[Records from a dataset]
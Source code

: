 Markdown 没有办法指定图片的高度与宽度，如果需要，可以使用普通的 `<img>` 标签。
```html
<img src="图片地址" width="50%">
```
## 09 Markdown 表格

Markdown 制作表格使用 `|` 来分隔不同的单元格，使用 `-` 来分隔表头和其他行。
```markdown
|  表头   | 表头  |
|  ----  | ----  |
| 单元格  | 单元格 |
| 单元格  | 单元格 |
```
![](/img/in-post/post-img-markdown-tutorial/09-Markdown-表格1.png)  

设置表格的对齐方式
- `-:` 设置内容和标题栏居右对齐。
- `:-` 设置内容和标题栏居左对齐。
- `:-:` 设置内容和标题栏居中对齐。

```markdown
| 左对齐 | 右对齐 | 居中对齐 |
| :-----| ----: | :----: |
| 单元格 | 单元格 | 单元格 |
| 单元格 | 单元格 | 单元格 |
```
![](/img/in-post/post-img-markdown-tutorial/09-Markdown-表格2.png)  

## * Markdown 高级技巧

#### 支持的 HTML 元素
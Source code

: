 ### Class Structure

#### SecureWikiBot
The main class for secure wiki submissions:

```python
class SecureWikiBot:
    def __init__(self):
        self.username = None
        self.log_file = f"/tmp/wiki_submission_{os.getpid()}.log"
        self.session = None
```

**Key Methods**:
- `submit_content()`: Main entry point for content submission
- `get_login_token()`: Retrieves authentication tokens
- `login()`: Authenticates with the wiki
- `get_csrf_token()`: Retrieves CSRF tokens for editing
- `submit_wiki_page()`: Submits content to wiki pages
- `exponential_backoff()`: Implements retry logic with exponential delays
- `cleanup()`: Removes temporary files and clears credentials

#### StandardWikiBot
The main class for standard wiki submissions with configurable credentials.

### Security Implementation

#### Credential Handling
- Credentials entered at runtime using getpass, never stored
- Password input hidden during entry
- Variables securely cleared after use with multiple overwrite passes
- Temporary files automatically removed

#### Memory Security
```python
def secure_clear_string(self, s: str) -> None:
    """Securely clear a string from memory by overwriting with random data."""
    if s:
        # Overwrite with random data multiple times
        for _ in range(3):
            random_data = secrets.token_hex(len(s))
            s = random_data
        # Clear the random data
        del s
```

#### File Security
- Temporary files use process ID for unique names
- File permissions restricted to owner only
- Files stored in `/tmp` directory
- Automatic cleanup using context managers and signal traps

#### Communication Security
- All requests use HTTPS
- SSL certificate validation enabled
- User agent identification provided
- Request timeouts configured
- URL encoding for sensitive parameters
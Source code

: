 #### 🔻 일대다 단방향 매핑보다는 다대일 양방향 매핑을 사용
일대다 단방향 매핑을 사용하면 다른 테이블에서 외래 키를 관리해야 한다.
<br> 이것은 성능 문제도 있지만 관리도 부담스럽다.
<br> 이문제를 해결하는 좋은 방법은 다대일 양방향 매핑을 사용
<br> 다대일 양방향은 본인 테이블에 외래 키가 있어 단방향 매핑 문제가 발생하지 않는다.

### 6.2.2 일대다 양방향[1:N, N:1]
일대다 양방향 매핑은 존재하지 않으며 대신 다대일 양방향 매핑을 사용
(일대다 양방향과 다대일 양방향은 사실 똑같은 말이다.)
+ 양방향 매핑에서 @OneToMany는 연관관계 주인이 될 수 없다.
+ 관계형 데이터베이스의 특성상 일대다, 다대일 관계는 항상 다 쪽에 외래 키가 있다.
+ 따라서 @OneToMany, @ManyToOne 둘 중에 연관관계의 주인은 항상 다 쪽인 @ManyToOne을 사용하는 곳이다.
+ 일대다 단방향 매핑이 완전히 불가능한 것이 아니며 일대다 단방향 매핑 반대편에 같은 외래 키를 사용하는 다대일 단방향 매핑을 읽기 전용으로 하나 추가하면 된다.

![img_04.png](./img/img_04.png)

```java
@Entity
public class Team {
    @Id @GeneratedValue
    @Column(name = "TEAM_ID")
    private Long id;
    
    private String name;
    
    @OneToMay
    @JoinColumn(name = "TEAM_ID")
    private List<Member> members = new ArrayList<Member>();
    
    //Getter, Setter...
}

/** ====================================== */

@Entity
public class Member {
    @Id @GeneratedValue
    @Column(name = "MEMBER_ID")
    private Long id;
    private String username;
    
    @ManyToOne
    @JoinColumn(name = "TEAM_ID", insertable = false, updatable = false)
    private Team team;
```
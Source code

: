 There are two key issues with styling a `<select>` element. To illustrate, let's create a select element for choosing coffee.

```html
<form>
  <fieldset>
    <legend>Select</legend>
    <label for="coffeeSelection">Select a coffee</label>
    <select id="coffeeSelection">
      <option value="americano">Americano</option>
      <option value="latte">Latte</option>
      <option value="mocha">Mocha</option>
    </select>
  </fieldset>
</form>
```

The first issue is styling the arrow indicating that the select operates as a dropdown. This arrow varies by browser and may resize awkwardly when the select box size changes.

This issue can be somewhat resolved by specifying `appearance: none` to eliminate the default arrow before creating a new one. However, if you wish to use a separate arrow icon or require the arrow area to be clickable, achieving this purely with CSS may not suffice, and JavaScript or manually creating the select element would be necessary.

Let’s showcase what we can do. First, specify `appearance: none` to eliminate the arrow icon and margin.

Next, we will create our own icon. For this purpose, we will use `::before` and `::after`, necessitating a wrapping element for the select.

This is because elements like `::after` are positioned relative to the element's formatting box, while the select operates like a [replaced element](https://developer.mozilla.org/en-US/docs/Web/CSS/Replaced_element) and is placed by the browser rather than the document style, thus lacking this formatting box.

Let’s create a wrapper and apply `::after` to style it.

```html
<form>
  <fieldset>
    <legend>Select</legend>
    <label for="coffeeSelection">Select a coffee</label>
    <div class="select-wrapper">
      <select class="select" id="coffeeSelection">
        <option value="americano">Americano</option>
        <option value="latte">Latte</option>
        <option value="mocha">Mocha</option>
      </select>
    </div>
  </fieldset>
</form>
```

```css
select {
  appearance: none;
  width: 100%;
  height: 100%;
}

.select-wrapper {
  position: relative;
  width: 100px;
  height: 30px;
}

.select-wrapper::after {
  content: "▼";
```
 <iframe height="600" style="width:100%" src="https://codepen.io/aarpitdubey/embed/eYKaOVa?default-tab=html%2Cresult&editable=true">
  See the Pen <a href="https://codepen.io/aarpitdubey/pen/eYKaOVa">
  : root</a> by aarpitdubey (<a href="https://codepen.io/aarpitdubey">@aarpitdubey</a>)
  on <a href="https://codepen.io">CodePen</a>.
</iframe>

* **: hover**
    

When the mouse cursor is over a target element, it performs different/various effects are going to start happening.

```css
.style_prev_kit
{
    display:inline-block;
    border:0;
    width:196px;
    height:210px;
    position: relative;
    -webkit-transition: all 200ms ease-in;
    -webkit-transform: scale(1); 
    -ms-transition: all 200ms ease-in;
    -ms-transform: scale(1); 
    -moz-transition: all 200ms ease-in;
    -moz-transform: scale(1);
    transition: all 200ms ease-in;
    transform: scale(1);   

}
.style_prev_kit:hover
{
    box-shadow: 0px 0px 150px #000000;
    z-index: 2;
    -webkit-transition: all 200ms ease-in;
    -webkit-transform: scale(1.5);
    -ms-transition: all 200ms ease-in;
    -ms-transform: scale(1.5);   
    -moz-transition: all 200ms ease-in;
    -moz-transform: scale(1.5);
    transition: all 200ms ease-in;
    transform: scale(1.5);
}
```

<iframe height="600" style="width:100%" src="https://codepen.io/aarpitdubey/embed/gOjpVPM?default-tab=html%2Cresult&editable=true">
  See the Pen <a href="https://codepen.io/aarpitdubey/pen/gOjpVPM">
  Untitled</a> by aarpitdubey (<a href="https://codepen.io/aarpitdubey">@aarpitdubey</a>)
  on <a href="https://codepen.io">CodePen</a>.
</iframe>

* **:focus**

» What is being asked: Exactly reproduce every line of the records.

» Reply to the task:
Source code

: Markdown 没有办法指定图片的高度与宽度，如果需要，可以使用普通的 `<img>` 标签。
```html
<img src="图片地址" width="50%">
```
## 09 Markdown 表格

Markdown 制作表格使用 `|` 来分隔不同的单元格，使用 `-` 来分隔表头和其他行。
```markdown
|  表头   | 表头  |
|  ----  | ----  |
| 单元格  | 单元格 |
| 单元格  | 单元格 |
```
![](/img/in-post/post-img-markdown-tutorial/09-Markdown-表格1.png)  

设置表格的对齐方式
- `-:` 设置内容和标题栏居右对齐。
- `:-` 设置内容和标题栏居左对齐。
- `:-:` 设置内容和标题栏居中对齐。

```markdown
| 左对齐 | 右对齐 | 居中对齐 |
| :-----| ----: | :----: |
| 单元格 | 单元格 | 单元格 |
| 单元格 | 单元格 | 单元格 |
```
![](/img/in-post/post-img-markdown-tutorial/09-Markdown-表格2.png)  

## * Markdown 高级技巧

#### 支持的 HTML 元素
Source code

: ### Class Structure

#### SecureWikiBot
The main class for secure wiki submissions:

```python
class SecureWikiBot:
    def __init__(self):
        self.username = None
        self.log_file = f"/tmp/wiki_submission_{os.getpid()}.log"
        self.session = None
```

**Key Methods**:
- `submit_content()`: Main entry point for content submission
- `get_login_token()`: Retrieves authentication tokens
- `login()`: Authenticates with the wiki
- `get_csrf_token()`: Retrieves CSRF tokens for editing
- `submit_wiki_page()`: Submits content to wiki pages
- `exponential_backoff()`: Implements retry logic with exponential delays
- `cleanup()`: Removes temporary files and clears credentials

#### StandardWikiBot
The main class for standard wiki submissions with configurable credentials.

### Security Implementation

#### Credential Handling
- Credentials entered at runtime using getpass, never stored
- Password input hidden during entry
- Variables securely cleared after use with multiple overwrite passes
- Temporary files automatically removed

#### Memory Security
```python
def secure_clear_string(self, s: str) -> None:
    """Securely clear a string from memory by overwriting with random data."""
    if s:
        # Overwrite with random data multiple times
        for _ in range(3):
            random_data = secrets.token_hex(len(s))
            s = random_data
        # Clear the random data
        del s
```

#### File Security
- Temporary files use process ID for unique names
- File permissions restricted to owner only
- Files stored in `/tmp` directory
- Automatic cleanup using context managers and signal traps

#### Communication Security
- All requests use HTTPS
- SSL certificate validation enabled
- User agent identification provided
- Request timeouts configured
- URL encoding for sensitive parameters
Source code

: #### 🔻 일대다 단방향 매핑보다는 다대일 양방향 매핑을 사용
일대다 단방향 매핑을 사용하면 다른 테이블에서 외래 키를 관리해야 한다.
<br> 이것은 성능 문제도 있지만 관리도 부담스럽다.
<br> 이문제를 해결하는 좋은 방법은 다대일 양방향 매핑을 사용
<br> 다대일 양방향은 본인 테이블에 외래 키가 있어 단방향 매핑 문제가 발생하지 않는다.

### 6.2.2 일대다 양방향[1:N, N:1]
일대다 양방향 매핑은 존재하지 않으며 대신 다대일 양방향 매핑을 사용
(일대다 양방향과 다대일 양방향은 사실 똑같은 말이다.)
+ 양방향 매핑에서 @OneToMany는 연관관계 주인이 될 수 없다.
+ 관계형 데이터베이스의 특성상 일대다, 다대일 관계는 항상 다 쪽에 외래 키가 있다.
+ 따라서 @OneToMany, @ManyToOne 둘 중에 연관관계의 주인은 항상 다 쪽인 @ManyToOne을 사용하는 곳이다.
+ 일대다 단방향 매핑이 완전히 불가능한 것이 아니며 일대다 단방향 매핑 반대편에 같은 외래 키를 사용하는 다대일 단방향 매핑을 읽기 전용으로 하나 추가하면 된다.

![img_04.png](./img/img_04.png)

```java
@Entity
public class Team {
    @Id @GeneratedValue
    @Column(name = "TEAM_ID")
    private Long id;
    
    private String name;
    
    @OneToMay
    @JoinColumn(name = "TEAM_ID")
    private List<Member> members = new ArrayList<Member>();
    
    //Getter, Setter...
}

/** ====================================== */

@Entity
public class Member {
    @Id @GeneratedValue
    @Column(name = "MEMBER_ID")
    private Long id;
    private String username;
    
    @ManyToOne
    @JoinColumn(name = "TEAM_ID", insertable = false, updatable = false)
    private Team team;
```
Source code

: There are two key issues with styling a `<select>` element. To illustrate, let's create a select element for choosing coffee.

```html
<form>
  <fieldset>
    <legend>Select</legend>
    <label for="coffeeSelection">Select a coffee</label>
    <select id="coffeeSelection">
      <option value="americano">Americano</option>
      <option value="latte">Latte</option>
      <option value="mocha">Mocha</option>
    </select>
  </fieldset>
</form>
```

The first issue is styling the arrow indicating that the select operates as a dropdown. This arrow varies by browser and may resize awkwardly when the select box size changes.

This issue can be somewhat resolved by specifying `appearance: none` to eliminate the default arrow before creating a new one. However, if you wish to use a separate arrow icon or require the arrow area to be clickable, achieving this purely with CSS may not suffice, and JavaScript or manually creating the select element would be necessary.

Let’s showcase what we can do. First, specify `appearance: none` to eliminate the arrow icon and margin.

Next, we will create our own icon. For this purpose, we will use `::before` and `::after`, necessitating a wrapping element for the select.

This is because elements like `::after` are positioned relative to the element's formatting box, while the select operates like a [replaced element](https://developer.mozilla.org/en-US/docs/Web/CSS/Replaced_element) and is placed by the browser rather than the document style, thus lacking this formatting box.

Let’s create a wrapper and apply `::after` to style it.

```html
<form>
  <fieldset>
    <legend>Select</legend>
    <label for="coffeeSelection">Select a coffee</label>
    <div class="select-wrapper">
      <select class="select" id="coffeeSelection">
        <option value="americano">Americano</option>
        <option value="latte">Latte</option>
        <option value="mocha">Mocha</option>
      </select>
    </div>
  </fieldset>
</form>
```

```css
select {
  appearance: none;
  width: 100%;
  height: 100%;
}

.select-wrapper {
  position: relative;
  width: 100px;
  height: 30px;
}

.select-wrapper::after {
  content: "▼";
```
 <iframe height="600" style="width:100%" src="https://codepen.io/aarpitdubey/embed/eYKaOVa?default-tab=html%2Cresult&editable=true">
  See the Pen <a href="https://codepen.io/aarpitdubey/pen/eYKaOVa">
  : root</a> by aarpitdubey (<a href="https://codepen.io/aarpitdubey">@aarpitdubey</a>)
  on <a href="https://codepen.io">CodePen</a>.
</iframe>

* **: hover**
    

When the mouse cursor is over a target element, it performs different/various effects are going to start happening.

```css
.style_prev_kit
{
    display:inline-block;
    border:0;
    width:196px;
    height:210px;
    position: relative;
    -webkit-transition: all 200ms ease-in;
    -webkit-transform: scale(1); 
    -ms-transition: all 200ms ease-in;
    -ms-transform: scale(1); 
    -moz-transition: all 200ms ease-in;
    -moz-transform: scale(1);
    transition: all 200ms ease-in;
    transform: scale(1);   

}
.style_prev_kit:hover
{
    box-shadow: 0px 0px 150px #000000;
    z-index: 2;
    -webkit-transition: all 200ms ease-in;
    -webkit-transform: scale(1.5);
    -ms-transition: all 200ms ease-in;
    -ms-transform: scale(1.5);   
    -moz-transition: all 200ms ease-in;
    -moz-transform: scale(1.5);
    transition: all 200ms ease-in;
    transform: scale(1.5);
}
```

<iframe height="600" style="width:100%" src="https://codepen.io/aarpitdubey/embed/gOjpVPM?default-tab=html%2Cresult&editable=true">
  See the Pen <a href="https://codepen.io/aarpitdubey/pen/gOjpVPM">
  Untitled</a> by aarpitdubey (<a href="https://codepen.io/aarpitdubey">@aarpitdubey</a>)
  on <a href="https://codepen.io">CodePen</a>.
</iframe>

* **:focus**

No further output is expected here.